Jagang glared at Sister Perdita. "When I walk into a wood, or anywhere, it always goes silent."
The Sister didn't argue, but simply started over. "Excellency, we have fought these people long and hard. Those of us with the gift know their tricks with magic. We know when they are using their gift. We've learned to know if they've used magic to set traps, even if those traps are not themselves magic. But this is different. Something is wrong."
"You still have not told me what," Jagang said with restrained, impatient irritation, as if he didn't have time for someone who wouldn't come to the point.
The woman, noting his annoyance, bowed her head. "Excellency, I would tell you if I knew. It is my duty to advise you of what I know. We can detect no magic being used-none. We sense no traps that have ever been touched by the gift.
"But that knowledge still does not set my mind at ease. Something is wrong. I'm telling you, now, my warning, even though I admit that I don't know the cause of my concern. You have but to search my mind for yourself and you will see I'm speaking the truth."
Jennsen had no idea what the Sister meant, but after staring at her for a moment, Jagang visibly cooled. He grunted dismissively as he looked back toward the palace. "I think you're just nervous after a long idle winter, Sister. As you said, you know their tactics and tricks with magic, so if it was something real, you and your Sisters would know it and know the cause."
"I'm not sure that's true," Sister Perdita pressed. She cast a quick, troubled glance at the Wizard's Keep up on the mountain. "Excellency,
we know a great deal about magic. But the Keep is thousands of years old. Being from the Old World, that place is outside my experience. I know next to nothing about the specific kinds of magic which are likely to be kept in that place, except that whatever magic is kept there will be dangerous in the extreme. That is one purpose of a Keep-to safeguard such things."
"That's why I want the Keep taken," Jagang shot back. "Those dangerous things must not be left in the enemy's hands to later deal us murder."
With her fingertips, Sister Perdita patiently rubbed the creases in her brow. "The Keep is strongly warded. I can't tell how; the wards were set by wizards, not sorceresses. Such wards could easily have been left untended-no one needs stand guard. Such wards can be triggered by simple trespass-much as with any trap without magic. Such wards can be cautionary, but, just as likely, they can be deadly. Even if the place is deserted, those wards could easily kill anyone-anyone-who so much as tries to get close, much less take the place. Such defensive measures are timeless; they do not wear away. They are just as effective whether they've been there for a month or a millennia. The attempt to take a place so warded could deal us the murder we are trying to avoid."
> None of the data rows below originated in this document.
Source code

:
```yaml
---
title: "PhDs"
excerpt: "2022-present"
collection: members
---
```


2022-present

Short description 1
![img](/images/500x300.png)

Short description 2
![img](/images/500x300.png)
Jagang nodded as he listened. "We still must untangle those wards so we can gain the Keep."
Sister Perdita glanced over her shoulder at the dark stone Keep far up on the mountainside before she spoke. "Excellency, as I have often tried to explain, our degree of ability and aggregate power doesn't mean we can untangle or defeat those wards. Such a thing is not directly relational. A bear, strong as he is, can't open a lock on a strongbox. Strength isn't necessarily the key to such things. I'm telling you that I don't like this, that something is wrong."
"You have told me only that you are afraid. Of all those with magic, the Sisters are exceptionally well armed. That is the reason you're here." Jagang leaned toward the woman, his patience appearing to be at an end. "I expect the Sisters to stop any threat from magic. Must I make it any more clear?"
Sister Perdita paled. "No, Excellency." After a bow from her saddle, she pulled her horse around to rejoin her Sisters.
"Sister Perdita," Jagang called after her. He waited until she turned back. "As I've told you before, we must gain the Wizard's Keep. I don't care how many of you it takes, only that it gets done."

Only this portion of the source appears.